[GIVEN DATA]
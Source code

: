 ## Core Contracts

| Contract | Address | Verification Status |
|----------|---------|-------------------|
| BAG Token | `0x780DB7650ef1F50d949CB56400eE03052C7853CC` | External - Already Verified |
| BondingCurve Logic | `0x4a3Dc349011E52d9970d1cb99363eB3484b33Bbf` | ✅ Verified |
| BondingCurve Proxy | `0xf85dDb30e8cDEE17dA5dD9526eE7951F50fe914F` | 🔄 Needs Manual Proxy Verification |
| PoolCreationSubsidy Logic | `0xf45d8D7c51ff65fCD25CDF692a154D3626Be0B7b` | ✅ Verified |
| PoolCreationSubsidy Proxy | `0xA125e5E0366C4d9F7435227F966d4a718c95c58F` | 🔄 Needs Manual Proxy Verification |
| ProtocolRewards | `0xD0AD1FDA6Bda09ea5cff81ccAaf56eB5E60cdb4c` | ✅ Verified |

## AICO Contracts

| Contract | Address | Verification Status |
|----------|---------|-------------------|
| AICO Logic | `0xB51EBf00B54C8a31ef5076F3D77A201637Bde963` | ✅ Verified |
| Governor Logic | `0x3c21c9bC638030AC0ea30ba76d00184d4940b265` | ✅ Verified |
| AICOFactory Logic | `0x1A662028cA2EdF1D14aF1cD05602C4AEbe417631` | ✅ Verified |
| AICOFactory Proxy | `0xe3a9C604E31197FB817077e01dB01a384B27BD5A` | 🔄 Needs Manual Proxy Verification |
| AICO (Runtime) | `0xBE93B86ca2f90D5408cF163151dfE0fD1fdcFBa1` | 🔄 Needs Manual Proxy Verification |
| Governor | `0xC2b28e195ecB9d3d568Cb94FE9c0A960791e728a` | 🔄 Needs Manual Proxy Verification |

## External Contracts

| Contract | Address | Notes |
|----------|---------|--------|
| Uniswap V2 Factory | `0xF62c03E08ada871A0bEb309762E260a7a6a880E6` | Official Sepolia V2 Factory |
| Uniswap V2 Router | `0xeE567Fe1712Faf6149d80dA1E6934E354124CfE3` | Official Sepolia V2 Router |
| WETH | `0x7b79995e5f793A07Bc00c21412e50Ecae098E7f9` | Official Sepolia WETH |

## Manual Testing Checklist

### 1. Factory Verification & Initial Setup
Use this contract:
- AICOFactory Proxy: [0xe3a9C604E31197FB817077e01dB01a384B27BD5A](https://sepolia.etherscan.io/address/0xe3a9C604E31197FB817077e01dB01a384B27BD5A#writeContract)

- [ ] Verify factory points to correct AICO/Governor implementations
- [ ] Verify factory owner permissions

[REQUIREMENT] Word for word, restate the listing above from its first line to the line with "PoolCreationSubsidy Logic |", keeping both.

[EXERCISE OUTPUT]
Source code

: ## Core Contracts

| Contract | Address | Verification Status |
|----------|---------|-------------------|
| BAG Token | `0x780DB7650ef1F50d949CB56400eE03052C7853CC` | External - Already Verified |
| BondingCurve Logic | `0x4a3Dc349011E52d9970d1cb99363eB3484b33Bbf` | ✅ Verified |
| BondingCurve Proxy | `0xf85dDb30e8cDEE17dA5dD9526eE7951F50fe914F` | 🔄 Needs Manual Proxy Verification |
| PoolCreationSubsidy Logic | `0xf45d8D7c51ff65fCD25CDF692a154D3626Be0B7b` | ✅ Verified |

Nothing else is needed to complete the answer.